Mind your language: Box set

It’s not going to be replaced with the boxed set, so you might as well stop seething

23 January 2016

9:00 AM

23 January 2016

9:00 AM

There is no chance whatsoever of box set being replaced by the more correct form boxed set. So stop seething about it and causing yourself distress.

The form, boxed set has been in use for 125 years or so, but the Oxford English Dictionary has dug up a reference from Wisconsin in 1969 to a ‘box set of tumblers’. Admittedly, binge-watching a set of tumblers for hours on end would be a minority interest.


The triumph of box set is partly a matter of phonetics. In ordinary speech the d after the s sound in boxed set is hardly out before the poor old tongue gets round to hissing the initial letter of set.

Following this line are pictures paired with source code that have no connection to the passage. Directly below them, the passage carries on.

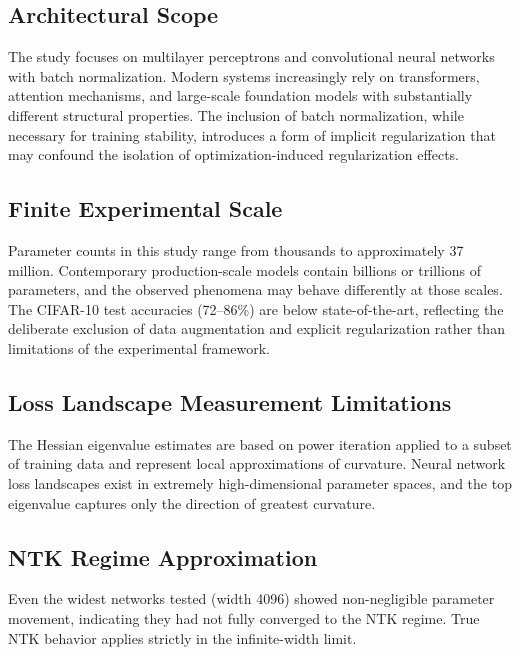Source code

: \documentclass[conference]{IEEEtran}
\begin{document}
\subsection{Architectural Scope}

The study focuses on multilayer perceptrons and convolutional neural networks with batch normalization. Modern systems increasingly rely on transformers, attention mechanisms, and large-scale foundation models with substantially different structural properties. The inclusion of batch normalization, while necessary for training stability, introduces a form of implicit regularization that may confound the isolation of optimization-induced regularization effects.

\subsection{Finite Experimental Scale}

Parameter counts in this study range from thousands to approximately 37 million. Contemporary production-scale models contain billions or trillions of parameters, and the observed phenomena may behave differently at those scales. The CIFAR-10 test accuracies (72--86\%) are below state-of-the-art, reflecting the deliberate exclusion of data augmentation and explicit regularization rather than limitations of the experimental framework.

\subsection{Loss Landscape Measurement Limitations}

The Hessian eigenvalue estimates are based on power iteration applied to a subset of training data and represent local approximations of curvature. Neural network loss landscapes exist in extremely high-dimensional parameter spaces, and the top eigenvalue captures only the direction of greatest curvature.

\subsection{NTK Regime Approximation}

Even the widest networks tested (width 4096) showed non-negligible parameter movement, indicating they had not fully converged to the NTK regime. True NTK behavior applies strictly in the infinite-width limit.

\end{document}
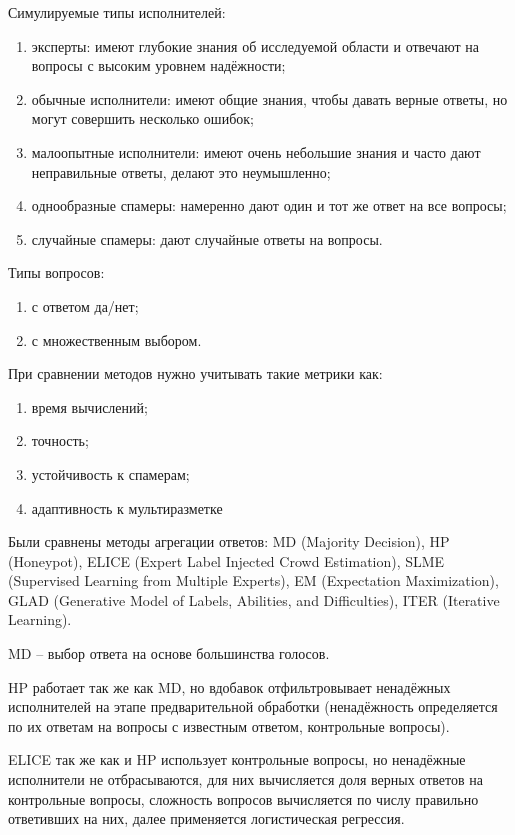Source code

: \documentclass[specification,annotation,times]{itmo-student-thesis}
\begin{document}
Симулируемые типы исполнителей:
\begin{enumerate}
    \item эксперты: имеют глубокие знания об исследуемой области и отвечают на вопросы с высоким уровнем надёжности;
    \item обычные исполнители: имеют общие знания, чтобы давать верные ответы, но могут совершить несколько ошибок;
    \item малоопытные исполнители: имеют очень небольшие знания и часто дают неправильные ответы, делают это неумышленно;
    \item однообразные спамеры: намеренно дают один и тот же ответ на все вопросы;
    \item случайные спамеры: дают случайные ответы на вопросы.
\end{enumerate}
Типы вопросов:
\begin{enumerate}
    \item с ответом да/нет;
    \item с множественным выбором.
\end{enumerate}
При сравнении методов нужно учитывать такие метрики как:
\begin{enumerate}
    \item время вычислений;
    \item точность;
    \item устойчивость к спамерам;
    \item адаптивность к мультиразметке
\end{enumerate}

Были сравнены методы агрегации ответов: MD (Majority Decision), HP (Honeypot), ELICE (Expert Label Injected Crowd Estimation), SLME (Supervised Learning from Multiple Experts), EM (Expectation Maximization), GLAD (Generative Model of Labels, Abilities, and Difficulties), ITER (Iterative Learning).

MD – выбор ответа на основе большинства голосов.

HP работает так же как MD, но вдобавок отфильтровывает ненадёжных исполнителей на этапе предварительной обработки (ненадёжность определяется по их ответам на вопросы с известным ответом, контрольные вопросы).

ELICE так же как и HP использует контрольные вопросы, но ненадёжные исполнители не отбрасываются, для них вычисляется доля верных ответов на контрольные вопросы, сложность вопросов вычисляется по числу правильно ответивших на них, далее применяется логистическая регрессия.
\end{document}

There is an analogy here with sixth. I have heard people complain of news-readers or actors on television mispronouncing sixth. The tendency is to say sicth. We may all swear that we say sixth, but recordings suggest otherwise. It has never been a word to be pronounced phonetically. The Elizabethans were not too hot on the th sound. In the First Folio of Shakespeare, for example, the names of three history plays are spelt Henry the Sixt. So it seems to be a choice between the x and the th. You can’t have both.

The opposite tendency is to be seen in terraced houses. That seems to me the prevalent form. Keen pedants insist that it implies they are terraced like the Hanging Gardens of Babylon. To be sure, Jane Austen wrote of a ‘Terrace House’ and James Joyce wrote it as one word. An interesting anomaly, which the OED caught up with in 2007, has been to use terrace to mean just one house in the terrace. It found a reference in 1894 to the ambitious man ‘hurrying to get rich and own his little terrace’.

I have even heard domestic grammarians insisting it is an error to write of a bomb site; it should be bombed site. No example of bombed site is to be found in the 20 volumes of the OED (now grangerised by bulky online interpolations). So we should peacefully sit in our terraced houses next to a bomb site gorging on box sets without fear of censure.